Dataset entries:
= = =
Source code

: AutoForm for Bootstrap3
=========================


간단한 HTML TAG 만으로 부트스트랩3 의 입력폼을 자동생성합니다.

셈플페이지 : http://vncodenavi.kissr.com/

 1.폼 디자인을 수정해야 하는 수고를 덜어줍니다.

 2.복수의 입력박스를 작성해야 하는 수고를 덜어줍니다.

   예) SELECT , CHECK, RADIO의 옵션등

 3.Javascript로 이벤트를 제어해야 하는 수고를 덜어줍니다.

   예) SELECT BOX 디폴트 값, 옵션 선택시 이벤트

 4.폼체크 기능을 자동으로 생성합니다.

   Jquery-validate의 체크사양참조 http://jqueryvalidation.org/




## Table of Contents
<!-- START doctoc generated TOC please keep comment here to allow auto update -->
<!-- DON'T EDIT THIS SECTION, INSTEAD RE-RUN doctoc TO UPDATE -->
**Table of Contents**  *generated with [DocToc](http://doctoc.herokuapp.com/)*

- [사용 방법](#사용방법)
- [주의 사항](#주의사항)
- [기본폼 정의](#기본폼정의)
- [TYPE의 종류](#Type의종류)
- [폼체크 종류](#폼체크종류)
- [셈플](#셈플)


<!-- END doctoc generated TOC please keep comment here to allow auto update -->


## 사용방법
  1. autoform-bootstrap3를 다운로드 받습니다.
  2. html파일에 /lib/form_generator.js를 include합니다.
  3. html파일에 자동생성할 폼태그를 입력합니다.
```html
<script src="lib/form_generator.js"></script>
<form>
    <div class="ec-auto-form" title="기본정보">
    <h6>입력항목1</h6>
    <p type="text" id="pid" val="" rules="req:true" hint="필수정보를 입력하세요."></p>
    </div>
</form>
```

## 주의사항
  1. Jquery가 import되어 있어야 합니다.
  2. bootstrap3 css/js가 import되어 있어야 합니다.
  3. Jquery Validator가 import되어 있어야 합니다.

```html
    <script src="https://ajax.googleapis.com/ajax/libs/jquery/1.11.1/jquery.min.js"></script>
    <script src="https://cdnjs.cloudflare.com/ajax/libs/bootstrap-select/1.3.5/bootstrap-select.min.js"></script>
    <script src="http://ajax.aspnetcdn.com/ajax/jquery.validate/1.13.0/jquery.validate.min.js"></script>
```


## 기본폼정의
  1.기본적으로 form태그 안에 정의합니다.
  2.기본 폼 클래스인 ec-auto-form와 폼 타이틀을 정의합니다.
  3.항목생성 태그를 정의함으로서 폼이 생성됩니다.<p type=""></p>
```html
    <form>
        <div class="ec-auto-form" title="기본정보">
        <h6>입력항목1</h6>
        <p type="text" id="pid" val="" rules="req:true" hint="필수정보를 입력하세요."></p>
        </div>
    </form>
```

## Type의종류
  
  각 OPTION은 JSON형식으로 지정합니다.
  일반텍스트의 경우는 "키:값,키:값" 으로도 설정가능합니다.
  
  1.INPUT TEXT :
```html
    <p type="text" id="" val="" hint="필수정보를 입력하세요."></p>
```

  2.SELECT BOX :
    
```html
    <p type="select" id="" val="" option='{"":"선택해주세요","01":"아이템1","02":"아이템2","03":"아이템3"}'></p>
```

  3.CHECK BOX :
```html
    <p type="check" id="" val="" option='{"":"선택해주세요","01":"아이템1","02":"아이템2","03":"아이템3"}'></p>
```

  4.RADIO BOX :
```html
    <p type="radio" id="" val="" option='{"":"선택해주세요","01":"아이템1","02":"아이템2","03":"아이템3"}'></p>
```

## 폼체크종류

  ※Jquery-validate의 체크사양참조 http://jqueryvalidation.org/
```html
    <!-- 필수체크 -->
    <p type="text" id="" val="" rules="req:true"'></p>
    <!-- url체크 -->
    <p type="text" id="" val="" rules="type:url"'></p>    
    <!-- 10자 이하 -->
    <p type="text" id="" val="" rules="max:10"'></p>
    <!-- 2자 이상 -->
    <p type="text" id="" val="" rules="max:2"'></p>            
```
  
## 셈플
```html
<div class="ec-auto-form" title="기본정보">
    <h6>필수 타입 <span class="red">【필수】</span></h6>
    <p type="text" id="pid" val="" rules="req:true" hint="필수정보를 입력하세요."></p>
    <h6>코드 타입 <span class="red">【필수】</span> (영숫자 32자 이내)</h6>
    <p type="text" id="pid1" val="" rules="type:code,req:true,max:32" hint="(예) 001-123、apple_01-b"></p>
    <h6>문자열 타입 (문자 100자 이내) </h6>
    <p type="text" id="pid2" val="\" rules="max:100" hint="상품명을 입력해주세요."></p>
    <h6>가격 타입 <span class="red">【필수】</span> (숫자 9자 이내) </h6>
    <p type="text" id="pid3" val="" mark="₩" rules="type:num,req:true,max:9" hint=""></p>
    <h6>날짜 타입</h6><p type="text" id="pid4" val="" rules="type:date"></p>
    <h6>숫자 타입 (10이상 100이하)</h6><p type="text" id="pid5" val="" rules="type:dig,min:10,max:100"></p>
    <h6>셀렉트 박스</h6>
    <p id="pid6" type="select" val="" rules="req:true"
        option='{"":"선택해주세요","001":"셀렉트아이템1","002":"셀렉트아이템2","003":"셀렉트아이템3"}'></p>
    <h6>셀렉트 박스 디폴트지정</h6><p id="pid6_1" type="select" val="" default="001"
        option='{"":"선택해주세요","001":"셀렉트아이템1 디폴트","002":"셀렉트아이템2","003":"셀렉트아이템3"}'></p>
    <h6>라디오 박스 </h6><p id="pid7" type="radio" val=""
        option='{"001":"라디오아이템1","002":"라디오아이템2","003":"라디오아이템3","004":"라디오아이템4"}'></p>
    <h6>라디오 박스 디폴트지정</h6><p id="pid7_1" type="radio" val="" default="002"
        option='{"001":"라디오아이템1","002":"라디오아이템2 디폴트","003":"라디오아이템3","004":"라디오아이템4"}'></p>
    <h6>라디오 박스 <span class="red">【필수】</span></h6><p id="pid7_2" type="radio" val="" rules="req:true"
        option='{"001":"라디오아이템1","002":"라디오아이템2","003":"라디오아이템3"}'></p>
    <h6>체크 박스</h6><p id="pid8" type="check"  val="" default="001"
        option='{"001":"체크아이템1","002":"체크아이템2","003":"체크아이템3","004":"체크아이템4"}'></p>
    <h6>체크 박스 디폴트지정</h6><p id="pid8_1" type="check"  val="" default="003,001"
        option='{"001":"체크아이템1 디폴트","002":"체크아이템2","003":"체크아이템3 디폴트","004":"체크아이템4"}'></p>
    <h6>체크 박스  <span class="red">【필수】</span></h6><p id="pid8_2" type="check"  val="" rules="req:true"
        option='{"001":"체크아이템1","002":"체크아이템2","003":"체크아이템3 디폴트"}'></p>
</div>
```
= = =
■ WHAT YOU HAVE TO DO ■
If a line of the entries contains the string "jqueryvalidation", it counts; report how many such lines there are, as a bare number.

■ RESULT OF THE TASK ■
2